One of my background agendas for writing this blog - indeed, it has been the background agenda for most of the books and blogs have written these past forty years - is to provide for myself a structure, and within the structure both a discipline and a goal, in order to find out about people and "things" that I have heard of, that I feel I should know something about, preferably more than just "something", because usually I know absolutely nothing at all about them. 



Such is the case with Immanuel Kant, born today in 1724, who I am able to state with total conviction was a philosopher, and then to add, equally certainly, that when we accuse someone of "canting", of "talking a lot of cant", that word is spelled with a "c" and not a "k", and so we are not making accusations against said Immanuel. And there my knowledge ends (and no, I have no idea what are the source and origins and meaning of the word "cant"). I can list him with Kierkegaard and Schopenhauer as three of the most important European philosophers (but I know virtually nothing about 
Kierkegaard and Schopenhauer either, and I think I can say "of the Enlightenment", but... and now I am really struggling.

So, pause, and I will come back when I have undertaken the discipline and fulfilled the goal...


Precisely the same is true of Madame de Stael, born today in 1766, though I do know that her full name was 
Anne Louise Germaine de Staƫl-Holstein, because I just looked that up.
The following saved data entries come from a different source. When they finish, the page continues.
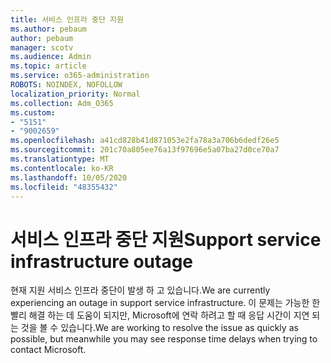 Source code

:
 ```yaml
---
title: 서비스 인프라 중단 지원
ms.author: pebaum
author: pebaum
manager: scotv
ms.audience: Admin
ms.topic: article
ms.service: o365-administration
ROBOTS: NOINDEX, NOFOLLOW
localization_priority: Normal
ms.collection: Adm_O365
ms.custom:
- "5151"
- "9002659"
ms.openlocfilehash: a41cd828b41d871053e2fa78a3a706b6dedf26e5
ms.sourcegitcommit: 201c70a805ee76a13f97696e5a07ba27d0ce70a7
ms.translationtype: MT
ms.contentlocale: ko-KR
ms.lasthandoff: 10/05/2020
ms.locfileid: "48355432"
---
```

# <a name="support-service-infrastructure-outage"></a><span data-ttu-id="2915c-102">서비스 인프라 중단 지원</span><span class="sxs-lookup"><span data-stu-id="2915c-102">Support service infrastructure outage</span></span>

<span data-ttu-id="2915c-103">현재 지원 서비스 인프라 중단이 발생 하 고 있습니다.</span><span class="sxs-lookup"><span data-stu-id="2915c-103">We are currently experiencing an outage in support service infrastructure.</span></span> <span data-ttu-id="2915c-104">이 문제는 가능한 한 빨리 해결 하는 데 도움이 되지만, Microsoft에 연락 하려고 할 때 응답 시간이 지연 되는 것을 볼 수 있습니다.</span><span class="sxs-lookup"><span data-stu-id="2915c-104">We are working to resolve the issue as quickly as possible, but meanwhile you may see response time delays when trying to contact Microsoft.</span></span>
Whereas I could write reams (but probably shan't) about
:

Nikolai Lenin (whose real name was Vladimir Ilyitch Ulyanov), born today in 1870, the leader of Russia's second revolution in 1917, the Bolshevik Communist one that overthrew the Menshevik government of Kerensky...


And ditto Vladimir Nabokov, novelist, born today (or possibly tomorrow, the accounts vary) in 1899.


Whereas the opportunities for some hyperlinks to some serious jazz music, and an entire album of Joni Mitchell songs, is virtually irresistible when I notice that today, in 1922, the great jazz bass player Charlie Mingus was born... but I already did that, for his obituary, on January 5


Which leaves only two other birthdays that interest me: 

J. Robert Oppenheimer in 1904... but I have that piece set up for writing on January 27... 

and Sir Yehudi Menuhin, violin virtuoso, born today in 1916, who interests me, but not really all that much.


So I guess it's back to Kant and Madame de Stael, or the lights on this page may get stuck in amber for a while.


The photo at the top of the page was taken on my Miami-San Francisco road trip back in 2013: Robert J Oppenheimer visible, General Leslie Groves seen the way that Moses saw God, outside Fuller Lodge, where most of the important activity for the Manhattan Project took place.